Import and process antimicrobial phenotype data from common sources

This function imports an antibiotic susceptibility testing datasets in formats exported by EBI, NCBI, WHOnet and several automated AST instruments (Vitek, Microscan, Sensititre, Phoenix). It optionally can use the AMR package to interpret susceptibility phenotype (SIR) based on EUCAST or CLSI guidelines (human breakpoints and/or ECOFF).

Usage

import_pheno(
  input,
  format = "ebi",
  interpret_eucast = FALSE,
  interpret_clsi = FALSE,
  interpret_ecoff = FALSE,
  ...
)

Arguments

input

A string representing a dataframe, or a path to an input file, containing the phenotype data in a supported format. These files may be downloaded from public sources such as the EBI AMR web browser, EBI FTP site, or NCBI browser, or using the functions download_ebi(), download_ncbi_pheno(), or query_ncbi_bq_geno(); or the files may be exported from supported AST instruments.

format

A string indicating the format of the data: "ebi" (default), "ebi_web", "ebi_ftp", "ncbi", "ncbi_biosample", "vitek", "microscan", "phoenix", "sensititre", or "whonet". This determines which importer function the data is passed on to for processing (see below).

interpret_eucast

A logical value (default is FALSE).

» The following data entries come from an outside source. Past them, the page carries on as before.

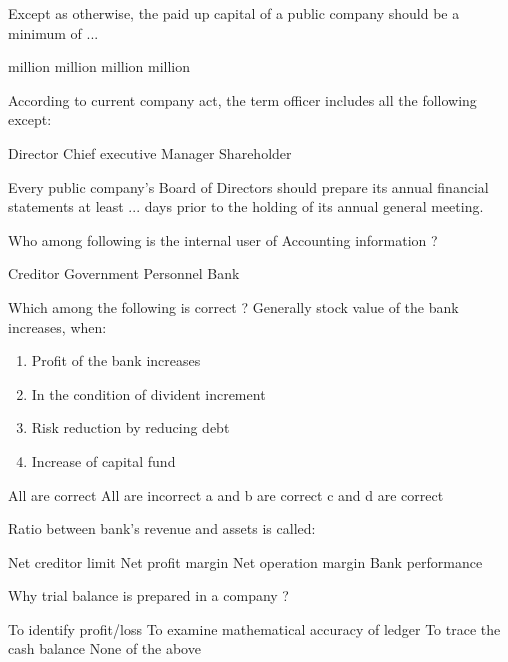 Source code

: \begin{questions}
\question Except as otherwise, the paid up capital of a public company should be a minimum of ...
  \begin{choices}
   million
   million
   million
   million
  \end{choices}

\question According to current company act, the term officer includes all the following except:
  \begin{choices}
  \choice Director
  \choice Chief executive
  \choice Manager
  \choice Shareholder
  \end{choices}

\question Every public company's Board of Directors should prepare its annual financial statements at least ... days prior to the holding of its annual general meeting.
  \begin{choices}
  \end{choices}

\question Who among following is the internal user of Accounting information ?
  \begin{choices}
  \choice Creditor
  \choice Government
  \choice Personnel
  \choice Bank
  \end{choices}

\question Which among the following is correct ? Generally stock value of the bank increases, when:
  \begin{enumerate}
  \item Profit of the bank increases
  \item In the condition of divident increment
  \item Risk reduction by reducing debt
  \item Increase of capital fund
  \end{enumerate}
  \begin{choices}
  \choice All are correct
  \choice All are incorrect
  \choice a and b are correct
  \choice c and d are correct
  \end{choices}

\question Ratio between bank's revenue and assets is called:
  \begin{choices}
  \choice Net creditor limit
  \choice Net profit margin
  \choice Net operation margin
  \choice Bank performance
  \end{choices}

\question Why trial balance is prepared in a company ?
  \begin{choices}
  \choice To identify profit/loss
  \choice To examine mathematical accuracy of ledger
  \choice To trace the cash balance
  \choice None of the above
  \end{choices}


\end{questions}
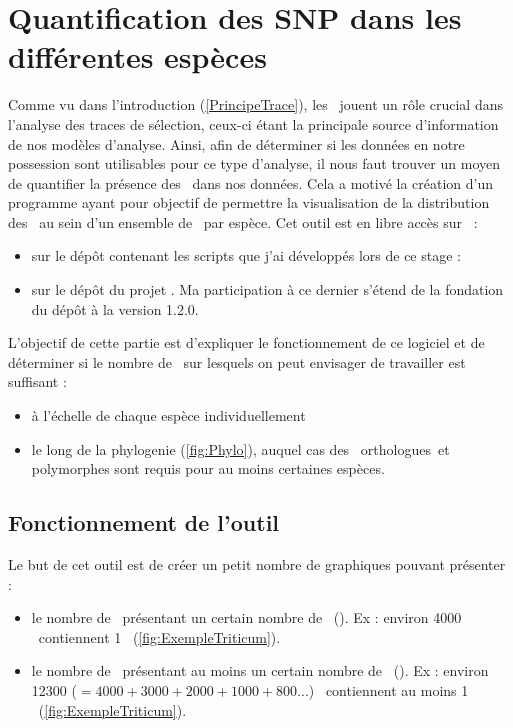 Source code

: \documentclass[../main]{subfiles} %
\begin{document}
\addto\extrasfrench{\protected\edef:{\unexpanded\expandafter{:}}}


\section{Quantification des SNP dans les différentes espèces}
\label{sec:SnpHeatmap}
Comme vu dans l'introduction (\cref{PrincipeTrace}), les \SNP jouent un rôle crucial dans l'analyse des traces de sélection, ceux-ci étant la principale source d'information de nos modèles d'analyse. Ainsi, afin de déterminer si les données en notre possession sont utilisables pour ce type d’analyse, il nous faut trouver un moyen de quantifier la présence des \SNP dans nos données. Cela a motivé la création d’un programme ayant pour objectif de permettre la visualisation de la distribution des \SNP au sein d’un ensemble de \contigs par espèce. Cet outil est en libre accès sur \GitHub :
\begin{itemize}
    \item sur le dépôt contenant les scripts que j'ai développés lors de ce stage : \cite{internship2024}
    \item sur le dépôt du projet \cite{snpheatmap}. Ma participation à ce dernier s'étend de la fondation du dépôt à la version 1.2.0.
\end{itemize}

L'objectif de cette partie est d'expliquer le fonctionnement de ce logiciel et de déterminer si le nombre de \contigs sur lesquels on peut envisager de travailler est suffisant :
\begin{itemize}
    \item à l’échelle de chaque espèce individuellement
    \item le long de la \gls{phylogenie} (\cref{fig:Phylo}), auquel cas des \contigs \glspl{orthologue} et polymorphes sont requis pour au moins certaines espèces.  
\end{itemize}

\subsection{Fonctionnement de l’outil} 
\label{sec:FonctionnementSNPHeatmap}
Le but de cet outil est de créer un petit nombre de graphiques pouvant présenter :

\begin{itemize}
    \item le nombre de \contigs présentant un certain nombre de \SNP (\GNSPeq). Ex : environ 
    \num{4000}
    \contigs contiennent 1 \SNP (\cref{fig:ExempleTriticum}).
    
    \item le  nombre de \contigs présentant au moins un certain nombre de \SNP (\GNSPge). Ex : environ \num{12 300} ($= \num{4 000} + \num{3 000} + \num{2 000} + \num{1 000} + \num{800} ...$) \contigs contiennent au moins 1 \SNP (\cref{fig:ExempleTriticum}). 
\end{itemize}
\end{document}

If TRUE, the function will interpret the susceptibility phenotype (SIR) for each row based on the MIC or disk diffusion values, against EUCAST human breakpoints. These will be reported in a new column pheno_eucast, of class 'sir'.

interpret_clsi

A logical value (default is FALSE). If TRUE, the function will interpret the susceptibility phenotype (SIR) for each row based on the MIC or disk diffusion values, against CLSI human breakpoints. These will be reported in a new column pheno_clsi, of class 'sir'.

interpret_ecoff

A logical value (default is FALSE). If TRUE, the function will interpret the wildtype vs nonwildtype status for each row based on the MIC or disk diffusion values, against epidemiological cut-off (ECOFF) values. These will be reported in a new column ecoff, of class 'sir' and coded as NWT (nonwildtype) or WT (wildtype).

...

Format-specific arguments. See

"ebi" : import_ebi_pheno()
"ebi_web" : import_ebi_pheno()
"ebi_ftp" :import_ebi_pheno_ftp()
"ncbi" : import_ncbi_pheno()
"ncbi_biosample" : import_ncbi_biosample()
"vitek" : import_vitek_pheno()
"microscan" : import_microscan_pheno()
"sensititre" : import_sensititre_pheno()
"phoenix" : import_phoenix_pheno()
"whonet" : import_whonet_pheno()

Value

A data frame with the processed AST data, including additional columns:

id: The sample identifier (character).
spp_pheno: The species phenotype, formatted using the AMR::as.mo() function (class mo).
drug: The antibiotic used in the test, formatted using the AMR::as.ab() function (class ab).
mic: The minimum inhibitory concentration (MIC) value, formatted using the AMR::as.mic() function (class mic).
disk: The disk diffusion measurement (in mm), formatted using the AMR::as.disk() function (class disk).
method: The AST method (e.g., "broth dilution", "disk diffusion", "Etest", "agar dilution"). Expected values are based on the NCBI/EBI antibiogram specification (character).
platform: The AST platform/instrument (e.g., "Vitek", "Phoenix", "Sensititre") (character).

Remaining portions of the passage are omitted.